Exercise instructions
Could you reproduce the lines below from the one with "suas formas e" through the one with "qualquer maneira, é"? Keep both ends and add nothing.
START Data records
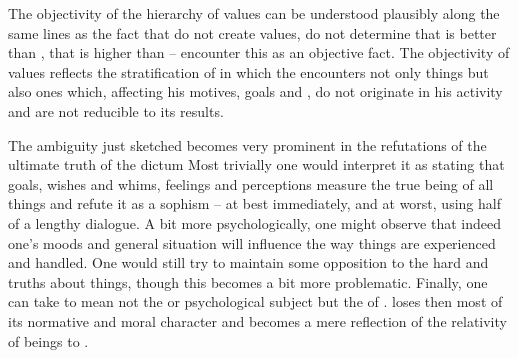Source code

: %
The {objectivity} of the hierarchy of values can be understood plausibly along
the same lines as the fact that  do not create values,  do not
determine that  is better than , that  is higher
than  --  encounter this as an {objective} fact.  The objectivity of values
reflects the stratification of  in which the 
encounters not only  things but also ones which, affecting his
motives, goals and , do not originate in his activity and are not
reducible to its results.

\label{pa:SelfEgo} The ambiguity just sketched becomes very
prominent in the refutations of the ultimate
truth of the dictum   Most trivially one
would interpret it as stating that  goals, wishes and whims,
feelings and perceptions measure the true being of all things and refute it as a
sophism -- at best immediately, and at worst, using half of a lengthy
dialogue. A
bit more psychologically, one might observe that indeed one's moods and general
situation will influence the way things are experienced and handled. One would
still try to maintain some opposition to the hard and 
truths about things, though this becomes a bit more problematic.  Finally, one
can take  to mean not the  or psychological subject but the
 of .  loses then most of its
normative and moral character and becomes a mere reflection of the relativity of
beings to .
  
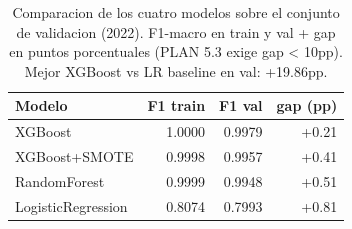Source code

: \begin{table}[ht]
\centering
\small
\caption{Comparacion de los cuatro modelos sobre el conjunto de validacion (2022).
F1-macro en train y val + gap en puntos porcentuales (PLAN 5.3 exige gap < 10pp).
Mejor XGBoost vs LR baseline en val: +19.86pp.}
\label{tab:comparacion_modelos_validation}
\begin{tabular}{l rrr}
\toprule
Modelo & F1 train & F1 val & gap (pp) \\
\midrule
XGBoost & 1.0000 & 0.9979 & +0.21 \\
XGBoost+SMOTE & 0.9998 & 0.9957 & +0.41 \\
RandomForest & 0.9999 & 0.9948 & +0.51 \\
LogisticRegression & 0.8074 & 0.7993 & +0.81 \\
\bottomrule
\end{tabular}
\end{table}
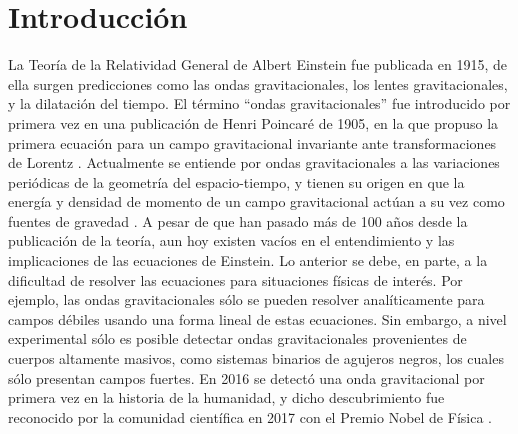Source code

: 
%


\newcommand{\keyword}[1]{\textit{#1}}
\newcommand{\sm}[0]{$M_\odot$}


\section{Introducción}
	La Teor\'ia de la Relatividad General de Albert Einstein fue publicada en 1915, de ella surgen predicciones como las ondas gravitacionales, los lentes gravitacionales, y la dilataci\'on del tiempo. El t\'ermino ``ondas gravitacionales'' fue introducido por primera vez en una publicaci\'on de Henri Poincaré de 1905, en la que propuso la primera ecuaci\'on para un campo gravitacional invariante ante transformaciones de Lorentz \cite{straumann2012general, bassan2014advanced}. Actualmente se entiende por ondas gravitacionales a las variaciones periódicas de la geometría del espacio-tiempo, y tienen su origen en que la energía y densidad de momento de un campo gravitacional actúan a su vez como fuentes de gravedad \cite{hoyng2006gravitational}. A pesar de que han pasado más de 100 años desde la publicación de la teoría, aun hoy existen vacíos en el entendimiento y las implicaciones de las ecuaciones de Einstein. Lo anterior se debe, en parte, a la dificultad de resolver las ecuaciones para situaciones físicas de interés. Por ejemplo, las ondas gravitacionales sólo se pueden resolver analíticamente para campos débiles usando una forma lineal de estas ecuaciones. Sin embargo, a nivel experimental s\'olo es posible detectar ondas gravitacionales provenientes de cuerpos altamente masivos, como sistemas binarios de agujeros negros, los cuales s\'olo presentan campos fuertes. En 2016 se detectó una onda gravitacional por primera vez en la historia de la humanidad, y dicho descubrimiento fue reconocido por la comunidad científica en 2017 con el Premio Nobel de Física \cite{brugmann2018fundamentals}.
	
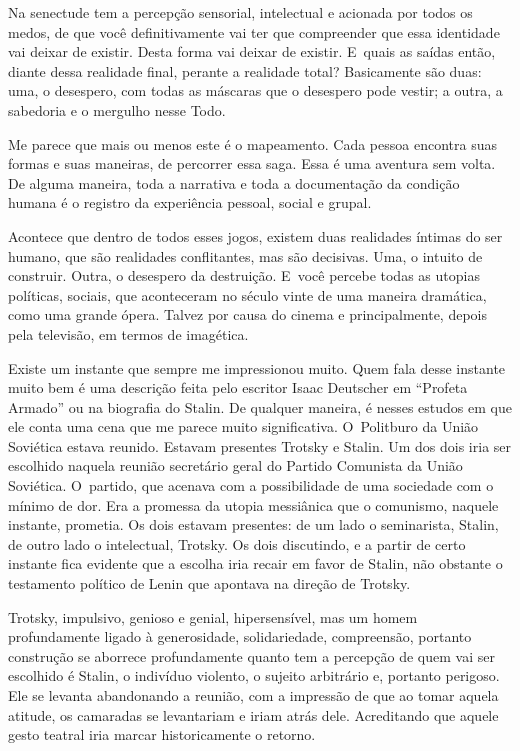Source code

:  

Na senectude tem a percepção sensorial, intelectual e acionada por todos
os medos, de que você definitivamente vai ter que compreender que essa
identidade vai deixar de existir. Desta forma vai deixar de existir. E~quais as saídas então, diante dessa realidade final, perante a realidade
total? Basicamente são duas: uma, o desespero, com todas as máscaras que
o desespero pode vestir; a outra, a sabedoria e o mergulho nesse Todo.

Me parece que mais ou menos este é o mapeamento. Cada pessoa encontra
suas formas e suas maneiras, de percorrer essa saga. Essa é uma aventura
sem volta. De alguma maneira, toda a narrativa e toda a documentação da
condição humana é o registro da experiência pessoal, social e grupal.

 

Acontece que dentro de todos esses jogos, existem duas realidades
íntimas do ser humano, que são realidades conflitantes, mas são
decisivas. Uma, o intuito de construir. Outra, o desespero da
destruição. E~você percebe todas as utopias políticas, sociais, que
aconteceram no século vinte de uma maneira dramática, como uma grande
ópera. Talvez por causa do cinema e principalmente, depois pela
televisão, em termos de imagética.

 

Existe um instante que sempre me impressionou muito. Quem fala desse
instante muito bem é uma descrição feita pelo escritor Isaac Deutscher
em ``Profeta Armado'' ou na biografia do Stalin. De qualquer maneira, é
nesses estudos em que ele conta uma cena que me parece muito
significativa. O~Politburo da União Soviética estava reunido. Estavam
presentes Trotsky e Stalin. Um dos dois iria ser escolhido naquela
reunião secretário geral do Partido Comunista da União Soviética. O~partido, que acenava com a possibilidade de uma sociedade com o mínimo
de dor. Era a promessa da utopia messiânica que o comunismo, naquele
instante, prometia. Os dois estavam presentes: de um lado o seminarista,
Stalin, de outro lado o intelectual, Trotsky. Os dois discutindo, e a
partir de certo instante fica evidente que a escolha iria recair em
favor de Stalin, não obstante o testamento político de Lenin que
apontava na direção de Trotsky.

 

Trotsky, impulsivo, genioso e genial, hipersensível, mas um homem
profundamente ligado à generosidade, solidariedade, compreensão,
portanto construção se aborrece profundamente quanto tem a percepção de
quem vai ser escolhido é Stalin, o indivíduo violento, o sujeito
arbitrário e, portanto perigoso. Ele se levanta abandonando a reunião,
com a impressão de que ao tomar aquela atitude, os camaradas se
levantariam e iriam atrás dele. Acreditando que aquele gesto teatral
iria marcar historicamente o retorno.

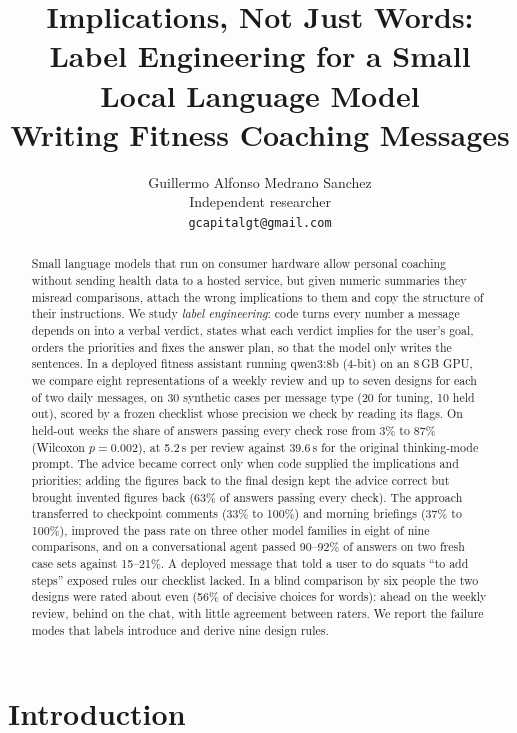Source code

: \documentclass[10pt,twocolumn]{article}
\title{Implications, Not Just Words: Label Engineering for a Small Local Language Model\\Writing Fitness Coaching Messages}
\author{Guillermo Alfonso Medrano Sanchez\\Independent researcher\\\texttt{gcapitalgt@gmail.com}}
\date{}
\begin{document}
\maketitle

\begin{abstract}
Small language models that run on consumer hardware allow personal coaching without sending health data to a hosted
service, but given numeric summaries they misread comparisons, attach the wrong implications to them and copy the
structure of their instructions. We study \emph{label engineering}: code turns every number a message depends on into
a verbal verdict, states what each verdict implies for the user's goal, orders the priorities and fixes the answer
plan, so that the model only writes the sentences. In a deployed fitness assistant running qwen3:8b (4-bit) on an
8\,GB GPU, we compare eight representations of a weekly review and up to seven designs for each of two daily messages,
on 30 synthetic cases per message type (20 for tuning, 10 held out), scored by a frozen checklist whose precision we
check by reading its flags. On held-out weeks the share of answers passing every check rose from 3\% to 87\%
(Wilcoxon $p=0.002$), at 5.2\,s per review against 39.6\,s for the original thinking-mode prompt. The advice became
correct only when code supplied the implications and priorities; adding the figures back to the final design kept the
advice correct but brought invented figures back (63\% of answers passing every check). The approach transferred to checkpoint comments (33\% to 100\%) and
morning briefings (37\% to 100\%), improved the pass rate on three other model families in eight of nine comparisons,
and on a conversational agent passed 90--92\% of answers on two fresh case sets against 15--21\%. A deployed message
that told a user to do squats ``to add steps'' exposed rules our checklist lacked. In a blind comparison by six people
the two designs were rated about even (56\% of decisive choices for words): ahead on the weekly review, behind on the
chat, with little agreement between raters. We report the failure modes that labels introduce and derive nine design
rules.
\end{abstract}

\section{Introduction}
\label{sec:intro}
\end{document}
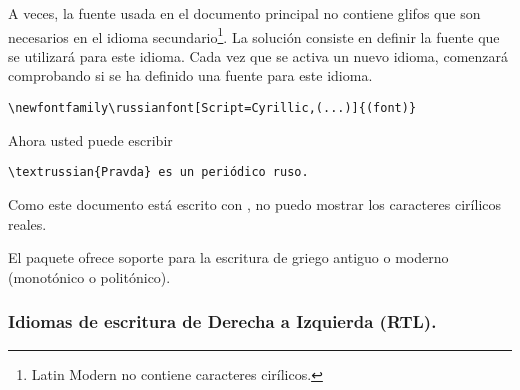 A veces, la fuente usada en el documento principal no contiene glifos que son 
necesarios en el idioma secundario\footnote{Latin Modern no contiene caracteres 
cirílicos.}. La solución consiste en definir la fuente que se utilizará para 
este idioma. Cada vez que se activa un nuevo idioma,  
comenzará comprobando si se ha definido una fuente para este idioma.

\begin{lscommand}
\verb|\newfontfamily\russianfont[Script=Cyrillic,(...)]{(font)}|
\end{lscommand}

Ahora usted puede escribir

\begin{lscommand} \verb|\textrussian{Pravda} es un periódico ruso.|
\end{lscommand}
%
Como este documento está escrito con , no puedo mostrar los 
caracteres cirílicos reales.

El paquete \cite{xgreek} ofrece soporte para la 
escritura de griego antiguo o moderno (monotónico o politónico).

\subsubsection{Idiomas de escritura de Derecha a Izquierda (RTL).}

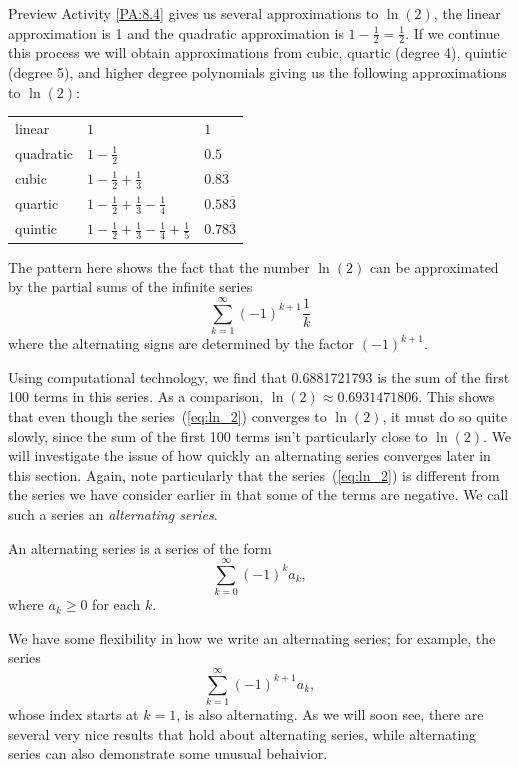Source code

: Preview Activity \ref{PA:8.4} gives us several approximations to $\ln(2)$, the linear approximation is 1 and the quadratic approximation is $1 - \frac{1}{2} = \frac{1}{2}$. If we continue this process we will obtain approximations from cubic, quartic (degree 4), quintic (degree 5), and higher degree polynomials giving us the following approximations to $\ln(2)$:
\begin{center}
\begin{tabular}{lll} %
linear  &$1$            &$1$ \vspace{0.02in} \\  %
quadratic &$1 - \frac{1}{2}$    &$0.5$ \vspace{0.02in}\\ %
cubic &$1 - \frac{1}{2} + \frac{1}{3}$  &$0.8\overline{3}$  \vspace{0.02in}\\ %
quartic  &$1 - \frac{1}{2} + \frac{1}{3} - \frac{1}{4}$ &$0.58\overline{3}$ \vspace{0.02in} \\ %
quintic  &$1 - \frac{1}{2} + \frac{1}{3} - \frac{1}{4} + \frac{1}{5}$   &$0.78\overline{3}$ \vspace{0.02in} \\ %
\end{tabular}
\end{center}
The pattern here shows the fact that the number $\ln(2)$ can be approximated by the partial sums of the infinite series
\begin{equation} \label{eq:ln_2}
\sum_{k=1}^{\infty} (-1)^{k+1} \frac{1}{k}
\end{equation}
where the alternating signs are determined by the factor $(-1)^{k+1}$. 

Using computational technology, we find that 0.6881721793 is the sum of the first 100 terms in this series. As a comparison, $\ln(2) \approx 0.6931471806$. This shows that even though the series~(\ref{eq:ln_2}) converges to $\ln(2)$, it must do so quite slowly, since the sum of the first 100 terms isn't particularly close to $\ln(2)$. We will investigate the issue of how quickly an alternating series converges later in this section.  Again, note particularly that the series~(\ref{eq:ln_2}) is different from the series we have consider earlier in that some of the terms are negative. We call such a series an \emph{alternating series}.

\begin{definition} An alternating series is a series of the form
\[\sum_{k=0}^{\infty} (-1)^k a_k,\]
where $a_k \geq 0$ for each $k$.
\end{definition}
We have some flexibility in how we write an alternating series; for example, the series
\[\sum_{k=1}^{\infty} (-1)^{k+1} a_k,\]
whose index starts at $k = 1$, is also alternating.  As we will soon see, there are several very nice results that hold about alternating series, while alternating series can also demonstrate some unusual behaivior.

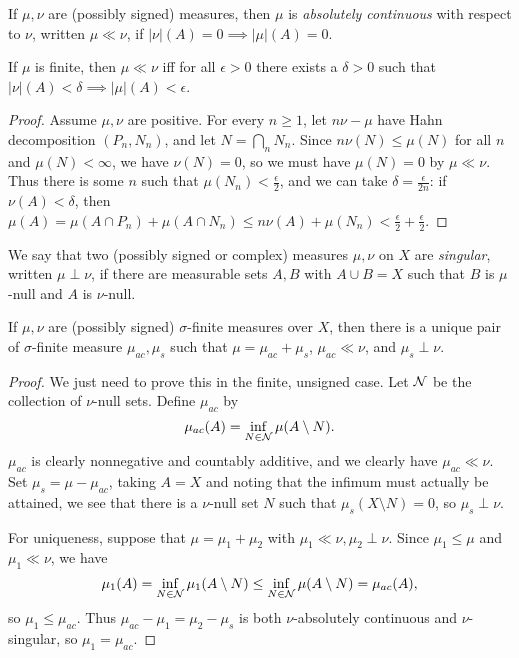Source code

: \documentclass[letterpaper,11pt]{report}
\begin{document}
\begin{defn} If $\mu, \nu$ are (possibly signed) measures, then $\mu$ is \emph{absolutely continuous} with respect to $\nu$, written $\mu \ll \nu$, if $|\nu|(A) = 0 \implies |\mu|(A) = 0$.
\end{defn}

\begin{prop}\label{absolutely-continuous} If $\mu$ is finite, then $\mu \ll \nu$ iff for all $\epsilon > 0$ there exists a $\delta > 0$ such that $|\nu|(A) < \delta \implies |\mu|(A) < \epsilon$.
\end{prop}
\begin{proof} Assume $\mu, \nu$ are positive. For every $n \ge 1$, let $n\nu - \mu$ have Hahn decomposition $(P_n,N_n)$, and let $N = \bigcap_n N_n$. Since $n\nu(N) \le \mu(N)$ for all $n$ and $\mu(N) < \infty$, we have $\nu(N) = 0$, so we must have $\mu(N) = 0$ by $\mu \ll \nu$. Thus there is some $n$ such that $\mu(N_n) < \frac{\epsilon}{2}$, and we can take $\delta = \frac{\epsilon}{2n}$: if $\nu(A) < \delta$, then $\mu(A) = \mu(A\cap P_n) + \mu(A\cap N_n) \le n\nu(A) + \mu(N_n) < \frac{\epsilon}{2} + \frac{\epsilon}{2}$.
\end{proof}

\begin{defn} We say that two (possibly signed or complex) measures $\mu,\nu$ on $X$ are \emph{singular}, written $\mu \perp \nu$, if there are measurable sets $A,B$ with $A \cup B = X$ such that $B$ is $\mu$-null and $A$ is $\nu$-null.
\end{defn}

\begin{thm}\label{lebesgue-decomposition} If $\mu, \nu$ are (possibly signed) $\sigma$-finite measures over $X$, then there is a unique pair of $\sigma$-finite measure $\mu_{ac}, \mu_s$ such that $\mu = \mu_{ac} + \mu_s$, $\mu_{ac} \ll \nu$, and $\mu_s \perp \nu$.
\end{thm}
\begin{proof} We just need to prove this in the finite, unsigned case. Let $\mathcal{N}$ be the collection of $\nu$-null sets. Define $\mu_{ac}$ by
\[
\mu_{ac}(A) = \inf_{N \in \mathcal{N}} \mu(A\setminus N).
\]
$\mu_{ac}$ is clearly nonnegative and countably additive, and we clearly have $\mu_{ac} \ll \nu$. Set $\mu_s = \mu - \mu_{ac}$, taking $A = X$ and noting that the infimum must actually be attained, we see that there is a $\nu$-null set $N$ such that $\mu_s(X\setminus N) = 0$, so $\mu_s \perp \nu$.

For uniqueness, suppose that $\mu = \mu_1 + \mu_2$ with $\mu_1 \ll \nu, \mu_2 \perp \nu$. Since $\mu_1 \le \mu$ and $\mu_1 \ll \nu$, we have
\[
\mu_1(A) = \inf_{N \in \mathcal{N}} \mu_1(A\setminus N) \le \inf_{N \in \mathcal{N}} \mu(A\setminus N) = \mu_{ac}(A),
\]
so $\mu_1 \le \mu_{ac}$. Thus $\mu_{ac} - \mu_1 = \mu_2 - \mu_s$ is both $\nu$-absolutely continuous and $\nu$-singular, so $\mu_1 = \mu_{ac}$.
\end{proof}
\end{document}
END Data records
Response to this exercise
suas formas e suas maneiras, de percorrer essa saga. Essa é uma aventura
sem volta. De alguma maneira, toda a narrativa e toda a documentação da
condição humana é o registro da experiência pessoal, social e grupal.

 

Acontece que dentro de todos esses jogos, existem duas realidades
íntimas do ser humano, que são realidades conflitantes, mas são
decisivas. Uma, o intuito de construir. Outra, o desespero da
destruição. E~você percebe todas as utopias políticas, sociais, que
aconteceram no século vinte de uma maneira dramática, como uma grande
ópera. Talvez por causa do cinema e principalmente, depois pela
televisão, em termos de imagética.

 

Existe um instante que sempre me impressionou muito. Quem fala desse
instante muito bem é uma descrição feita pelo escritor Isaac Deutscher
em ``Profeta Armado'' ou na biografia do Stalin. De qualquer maneira, é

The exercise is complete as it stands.